### TASK PROMPT
Extract the lines up to and including the one that contains "However, there is", starting with the first line of the entries below, and omit the pictures.

----- RECORDED DATA

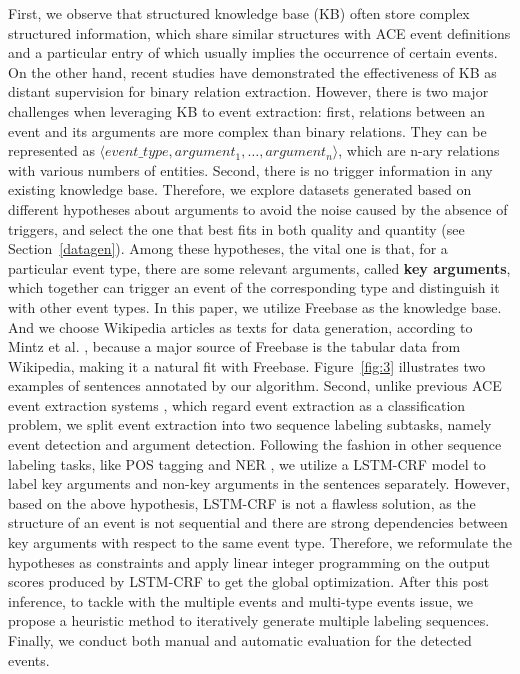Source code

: First, we observe that structured knowledge base (KB) often store
complex structured information, which  share similar structures with ACE event definitions and a particular entry of which usually implies the occurrence of certain events.
On the other hand, recent studies \cite{mintz2009distant,zeng2015distant} have demonstrated the effectiveness of KB as distant supervision for binary relation extraction.
However, there is two major challenges when leveraging KB to event extraction: first, relations between an event and its arguments are more complex than binary relations. They can be represented as $\langle event\_type, argument_1, \ldots, argument_n\rangle$, which are n-ary relations with various numbers of entities. Second, there is no trigger information in any existing knowledge base. 
Therefore, we explore datasets generated based on different hypotheses about arguments to avoid the noise caused by the absence of triggers, and select the one that best fits in both quality and quantity (see Section~\ref{datagen}). Among these hypotheses, the vital one is that, for a particular event type, there are some relevant arguments, called \textbf{key arguments}, which together can trigger an event of the corresponding type and distinguish it with other event types. In this paper, we utilize Freebase as the knowledge base. And we choose Wikipedia articles as texts for data generation, according to Mintz et al. , because a major source of Freebase is the tabular data from Wikipedia, making it a natural fit with Freebase. Figure~\ref{fig:3} illustrates two examples of sentences annotated by our algorithm.
Second, unlike previous ACE event extraction systems \cite{ahn2006stages,li2013joint,chen2015event,nguyen2016joint}, which regard event extraction as a classification problem, we split event extraction into two sequence labeling subtasks, namely event detection and argument detection. Following the fashion in other sequence labeling tasks, like POS tagging and NER \cite{huang2015bidirectional,lample2016neural}, we utilize a LSTM-CRF model to label key arguments and non-key arguments in the sentences separately. However, based on the above hypothesis, LSTM-CRF is not a flawless solution, as the structure of an event is not sequential and there are strong dependencies between key arguments with respect to the same event type. Therefore, we reformulate the hypotheses as constraints and apply linear integer programming on the output scores produced by LSTM-CRF to get the global optimization. After this post inference, to tackle with the multiple events and multi-type events issue, we propose a heuristic method to iteratively generate multiple labeling sequences. Finally, we conduct both manual and automatic evaluation for the detected events.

----------

### SOLUTION TO THIS PROBLEM
Source code

: First, we observe that structured knowledge base (KB) often store
complex structured information, which  share similar structures with ACE event definitions and a particular entry of which usually implies the occurrence of certain events.
On the other hand, recent studies \cite{mintz2009distant,zeng2015distant} have demonstrated the effectiveness of KB as distant supervision for binary relation extraction.
However, there is two major challenges when leveraging KB to event extraction: first, relations between an event and its arguments are more complex than binary relations. They can be represented as $\langle event\_type, argument_1, \ldots, argument_n\rangle$, which are n-ary relations with various numbers of entities. Second, there is no trigger information in any existing knowledge base. 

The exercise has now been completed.